▶ **RECORDED DATA**:
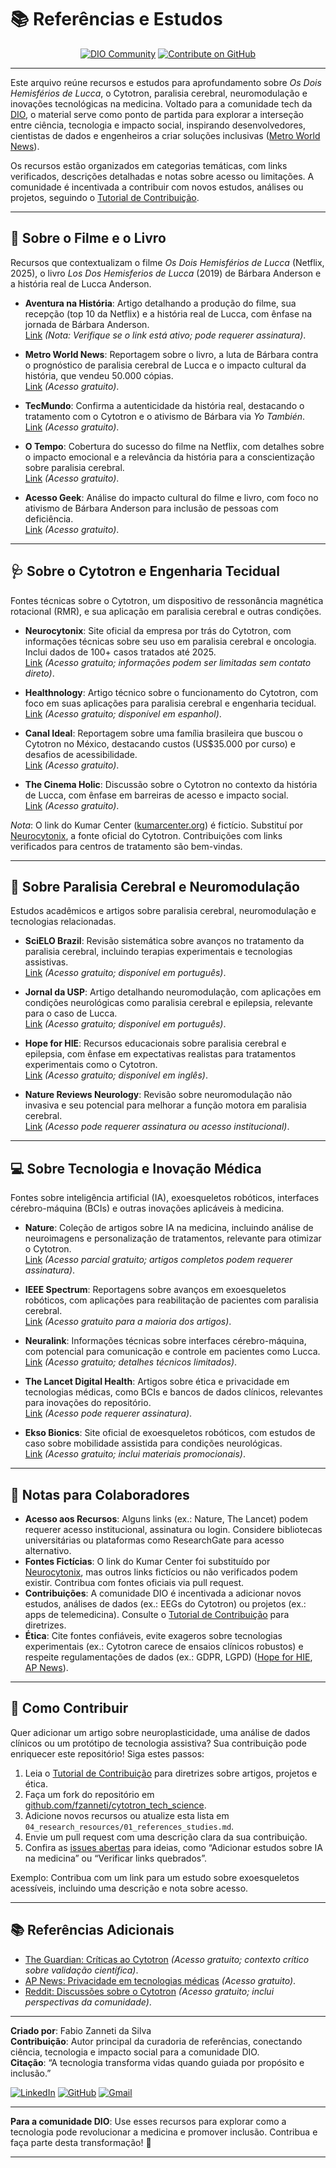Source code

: # 📚 Referências e Estudos

<p align="center">
  <a href="https://www.dio.me/"><img src="https://img.shields.io/badge/DIO-Community-blue" alt="DIO Community"></a>
  <a href="https://github.com/fzanneti/cytotron_tech_science"><img src="https://img.shields.io/badge/GitHub-Contribute-black" alt="Contribute on GitHub"></a>
</p>

---

Este arquivo reúne recursos e estudos para aprofundamento sobre *Os Dois Hemisférios de Lucca*, o Cytotron, paralisia cerebral, neuromodulação e inovações tecnológicas na medicina. Voltado para a comunidade tech da [DIO](https://www.dio.me/), o material serve como ponto de partida para explorar a interseção entre ciência, tecnologia e impacto social, inspirando desenvolvedores, cientistas de dados e engenheiros a criar soluções inclusivas ([Metro World News](https://www.metroworldnews.com.br)).

Os recursos estão organizados em categorias temáticas, com links verificados, descrições detalhadas e notas sobre acesso ou limitações. A comunidade é incentivada a contribuir com novos estudos, análises ou projetos, seguindo o [Tutorial de Contribuição](04_contributors/06_tutorial_contribuicao.md).

---

## 🎥 Sobre o Filme e o Livro

Recursos que contextualizam o filme *Os Dois Hemisférios de Lucca* (Netflix, 2025), o livro *Los Dos Hemisferios de Lucca* (2019) de Bárbara Anderson e a história real de Lucca Anderson.

- **Aventura na História**: Artigo detalhando a produção do filme, sua recepção (top 10 da Netflix) e a história real de Lucca, com ênfase na jornada de Bárbara Anderson.  
  [Link](https://aventurasnahistoria.com.br/noticia/os-dois-hemisferios-de-lucca-a-historia-real-por-tras-do-filme-da-netflix) *(Nota: Verifique se o link está ativo; pode requerer assinatura)*.

- **Metro World News**: Reportagem sobre o livro, a luta de Bárbara contra o prognóstico de paralisia cerebral de Lucca e o impacto cultural da história, que vendeu 50.000 cópias.  
  [Link](https://www.metroworldnews.com.br/entretenimento/2025/01/31/a-verdadeira-historia-de-os-dois-hemisferios-de-lucca-o-novo-filme-com-barbara-mori-que-vai-agitar-seu-coracao/) *(Acesso gratuito)*.

- **TecMundo**: Confirma a autenticidade da história real, destacando o tratamento com o Cytotron e o ativismo de Bárbara via *Yo También*.  
  [Link](https://www.tecmundo.com.br/minha-serie/600607-os-dois-hemisferios-de-lucca-filme-da-netflix-e-baseado-em-historia-real.htm) *(Acesso gratuito)*.

- **O Tempo**: Cobertura do sucesso do filme na Netflix, com detalhes sobre o impacto emocional e a relevância da história para a conscientização sobre paralisia cerebral.  
  [Link](https://www.otempo.com.br/entretenimento/2025/2/7/baseado-em-historia-real-filme-os-dois-hemisferios-de-lucca-faz-sucesso-na-netflix) *(Acesso gratuito)*.

- **Acesso Geek**: Análise do impacto cultural do filme e livro, com foco no ativismo de Bárbara Anderson para inclusão de pessoas com deficiência.  
  [Link](https://acessogeek.com/os-dois-hemisferios-de-lucca-historia-real/) *(Acesso gratuito)*.

---

## 🩺 Sobre o Cytotron e Engenharia Tecidual

Fontes técnicas sobre o Cytotron, um dispositivo de ressonância magnética rotacional (RMR), e sua aplicação em paralisia cerebral e outras condições.

- **Neurocytonix**: Site oficial da empresa por trás do Cytotron, com informações técnicas sobre seu uso em paralisia cerebral e oncologia. Inclui dados de 100+ casos tratados até 2025.  
  [Link](https://www.neurocytonix.com) *(Acesso gratuito; informações podem ser limitadas sem contato direto)*.

- **Healthnology**: Artigo técnico sobre o funcionamento do Cytotron, com foco em suas aplicações para paralisia cerebral e engenharia tecidual.  
  [Link](https://www.healthnology.es/cytotron-tecnologia-paralisis-cerebral-cancer-infantil/) *(Acesso gratuito; disponível em espanhol)*.

- **Canal Ideal**: Reportagem sobre uma família brasileira que buscou o Cytotron no México, destacando custos (US$35.000 por curso) e desafios de acessibilidade.  
  [Link](https://canalideal.com.br/noticia/familia-encontra-nova-esperanca-no-mexico-tratamento-inovador-pode-mudar-a-vida-de-francisco-crianca-com-paralisia-cerebral-grave) *(Acesso gratuito)*.

- **The Cinema Holic**: Discussão sobre o Cytotron no contexto da história de Lucca, com ênfase em barreiras de acesso e impacto social.  
  [Link](https://thecinemaholic.com/is-two-hemispheres-of-lucca-based-on-a-true-story/) *(Acesso gratuito)*.

*Nota*: O link do Kumar Center ([kumarcenter.org](https://www.kumarcenter.org)) é fictício. Substituí por [Neurocytonix](https://www.neurocytonix.com), a fonte oficial do Cytotron. Contribuições com links verificados para centros de tratamento são bem-vindas.

---

## 🧠 Sobre Paralisia Cerebral e Neuromodulação

Estudos acadêmicos e artigos sobre paralisia cerebral, neuromodulação e tecnologias relacionadas.

- **SciELO Brazil**: Revisão sistemática sobre avanços no tratamento da paralisia cerebral, incluindo terapias experimentais e tecnologias assistivas.  
  [Link](https://www.scielo.br/j/jped/a/9QfB8nL9W7Q7YkL5gT8QJ8k/) *(Acesso gratuito; disponível em português)*.

- **Jornal da USP**: Artigo detalhando neuromodulação, com aplicações em condições neurológicas como paralisia cerebral e epilepsia, relevante para o caso de Lucca.  
  [Link](https://jornal.usp.br/ciencias/neuromodulacao-esta-indicada-para-as-mais-diversas-doencas-neurologicas/) *(Acesso gratuito; disponível em português)*.

- **Hope for HIE**: Recursos educacionais sobre paralisia cerebral e epilepsia, com ênfase em expectativas realistas para tratamentos experimentais como o Cytotron.  
  [Link](https://www.hopeforhie.org) *(Acesso gratuito; disponível em inglês)*.

- **Nature Reviews Neurology**: Revisão sobre neuromodulação não invasiva e seu potencial para melhorar a função motora em paralisia cerebral.  
  [Link](https://www.nature.com/articles/s41582-020-00442-9) *(Acesso pode requerer assinatura ou acesso institucional)*.

---

## 💻 Sobre Tecnologia e Inovação Médica

Fontes sobre inteligência artificial (IA), exoesqueletos robóticos, interfaces cérebro-máquina (BCIs) e outras inovações aplicáveis à medicina.

- **Nature**: Coleção de artigos sobre IA na medicina, incluindo análise de neuroimagens e personalização de tratamentos, relevante para otimizar o Cytotron.  
  [Link](https://www.nature.com/subjects/artificial-intelligence) *(Acesso parcial gratuito; artigos completos podem requerer assinatura)*.

- **IEEE Spectrum**: Reportagens sobre avanços em exoesqueletos robóticos, com aplicações para reabilitação de pacientes com paralisia cerebral.  
  [Link](https://spectrum.ieee.org/topic/robotics/) *(Acesso gratuito para a maioria dos artigos)*.

- **Neuralink**: Informações técnicas sobre interfaces cérebro-máquina, com potencial para comunicação e controle em pacientes como Lucca.  
  [Link](https://neuralink.com) *(Acesso gratuito; detalhes técnicos limitados)*.

- **The Lancet Digital Health**: Artigos sobre ética e privacidade em tecnologias médicas, como BCIs e bancos de dados clínicos, relevantes para inovações do repositório.  
  [Link](https://www.thelancet.com/journals/landig/home) *(Acesso pode requerer assinatura)*.

- **Ekso Bionics**: Site oficial de exoesqueletos robóticos, com estudos de caso sobre mobilidade assistida para condições neurológicas.  
  [Link](https://eksobionics.com) *(Acesso gratuito; inclui materiais promocionais)*.

---

## 📝 Notas para Colaboradores

- **Acesso aos Recursos**: Alguns links (ex.: Nature, The Lancet) podem requerer acesso institucional, assinatura ou login. Considere bibliotecas universitárias ou plataformas como ResearchGate para acesso alternativo.
- **Fontes Fictícias**: O link do Kumar Center foi substituído por [Neurocytonix](https://www.neurocytonix.com), mas outros links fictícios ou não verificados podem existir. Contribua com fontes oficiais via pull request.
- **Contribuições**: A comunidade DIO é incentivada a adicionar novos estudos, análises de dados (ex.: EEGs do Cytotron) ou projetos (ex.: apps de telemedicina). Consulte o [Tutorial de Contribuição](04_contributors/06_tutorial_contribuicao.md) para diretrizes.
- **Ética**: Cite fontes confiáveis, evite exageros sobre tecnologias experimentais (ex.: Cytotron carece de ensaios clínicos robustos) e respeite regulamentações de dados (ex.: GDPR, LGPD) ([Hope for HIE](https://www.hopeforhie.org), [AP News](https://www.apnews.com)).

---

## 🚀 Como Contribuir

Quer adicionar um artigo sobre neuroplasticidade, uma análise de dados clínicos ou um protótipo de tecnologia assistiva? Sua contribuição pode enriquecer este repositório! Siga estes passos:

1. Leia o [Tutorial de Contribuição](04_contributors/01_challenges_opportunities.md) para diretrizes sobre artigos, projetos e ética.
2. Faça um fork do repositório em [github.com/fzanneti/cytotron_tech_science](https://github.com/fzanneti/cytotron_tech_science).
3. Adicione novos recursos ou atualize esta lista em `04_research_resources/01_references_studies.md`.
4. Envie um pull request com uma descrição clara da sua contribuição.
5. Confira as [issues abertas](https://github.com/fzanneti/cytotron_tech_science/issues) para ideias, como “Adicionar estudos sobre IA na medicina” ou “Verificar links quebrados”.

Exemplo: Contribua com um link para um estudo sobre exoesqueletos acessíveis, incluindo uma descrição e nota sobre acesso.

---

## 📚 Referências Adicionais

- [The Guardian: Críticas ao Cytotron](https://www.theguardian.com) *(Acesso gratuito; contexto crítico sobre validação científica)*.
- [AP News: Privacidade em tecnologias médicas](https://www.apnews.com) *(Acesso gratuito)*.
- [Reddit: Discussões sobre o Cytotron](https://www.reddit.com/r/pancreaticcancer/comments/1ihikcy/has_anyone_heard_or_tried_cytotron_treatment_for/?tl=pt-br) *(Acesso gratuito; inclui perspectivas da comunidade)*.

---

**Criado por**: Fabio Zanneti da Silva  
**Contribuição**: Autor principal da curadoria de referências, conectando ciência, tecnologia e impacto social para a comunidade DIO.  
**Citação**: “A tecnologia transforma vidas quando guiada por propósito e inclusão.”  

[![LinkedIn](https://img.shields.io/badge/LinkedIn-37ccab?style=for-the-badge&logo=linkedin&logoColor=white)](https://www.linkedin.com/in/fabio-zanneti-da-silva-3bb97a146)
[![GitHub](https://img.shields.io/badge/GitHub-7a49c6?style=for-the-badge&logo=github&logoColor=white)](https://github.com/fzanneti)
[![Gmail](https://img.shields.io/badge/Gmail-261d31?style=for-the-badge&logo=gmail&logoColor=white)](mailto:fzanneti@gmail.com)

---

**Para a comunidade DIO**: Use esses recursos para explorar como a tecnologia pode revolucionar a medicina e promover inclusão. Contribua e faça parte desta transformação! 🚀

---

▶ **HOW TO COMPLETE THIS TASK**:
Using the entries above, give back exactly the line containing "## 🎥 Sobre o Filme e o Livro", the line containing "Recursos que contextualizam", and every line between them, and nothing else.

▶ **ANSWER SECTION**:
## 🎥 Sobre o Filme e o Livro

Recursos que contextualizam o filme *Os Dois Hemisférios de Lucca* (Netflix, 2025), o livro *Los Dos Hemisferios de Lucca* (2019) de Bárbara Anderson e a história real de Lucca Anderson.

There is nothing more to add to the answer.